There was evidence before the Committee that for several hours, the police and mob, in mutual and bloody emulation, continued the butchery in the hall and on the street, until nearly two hundred people were killed

and wounded. The number was probably much larger than this; but of that number the names and residences are known. Some were injured whose friends conveyed them at once quietly away. There is evidence tending to show that some who were killed were privately carried away and buried. One witness testified: “I saw a dray taking five or six of those who were wounded away. I heard a drayman say, "Where will I take them to?' And a policeman said, 'Throw them in the river."" Several witnesses testify that the killed and wounded exceed two hundred. One witness says that he saw from forty to fifty killed. Another states that he saw from twenty to thirty carriage loads of killed and wounded. How many were killed will never be known. But we cannot doubt there were many more than are set down in the official list in evidence.

THE RIOT NOT AN ACCIDENT, BUT PRE-ARRANGED.

This riotous attack upon the Convention, with its terrible results of massacre and murder, was not an accident.
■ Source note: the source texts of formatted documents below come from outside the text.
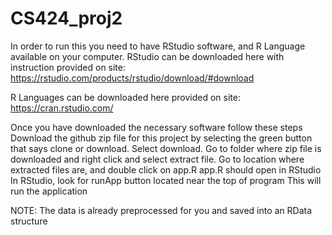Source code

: # CS424_proj2

In order to run this you need to have RStudio software, and R Language available on your computer.
RStudio can be downloaded here with instruction provided on site:
https://rstudio.com/products/rstudio/download/#download

R Languages can be downloaded here provided on site:
https://cran.rstudio.com/


Once you have downloaded the necessary software follow these steps
Download the github zip file for this project by selecting the green button that says clone or download.
Select download.
Go to folder where zip file is downloaded and right click and select extract file.
Go to location where extracted files are, and double click on app.R
app.R should open in RStudio
In RStudio, look for runApp button located near the top of program
This will run the application

NOTE: The data is already preprocessed for you and saved into an RData structure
It was the determined purpose of the May or of the city of New Orleans to break up this Convention by armed force.

We state one fact in this connection, significant both as bearing upon the question of preparation and as indicating the true and prevailing feeling of the people of New Orleans. Six months have passed since the Convention assembled, when the massacre was perpetrated, and more than two hundred men were slain and wounded. This was done by city officials and New Orleans citizens. But not one of those men has been punished, arrested or complained of. These officers of the law

living in the city, and known to that community, acting under the eye of superiors, clothed with the uniform of office, and some of them known, as the proof shows, to the chief officer of police, have not only escaped punishment, but have been continued in their office.

The gentlemen who composed the Convention have not, however, been permitted to escape. Prosecutions in the criminal court under an old law, passed in 1805, were at once commenced, and are now pending against them for a breach of the peace. These facts tend strongly to prove that the criminal actors in the tragedy of the day were the agents of more criminal employes, and demonstrate the general sympathy of the people in behalf of the men who did the wrong against those who suffered it.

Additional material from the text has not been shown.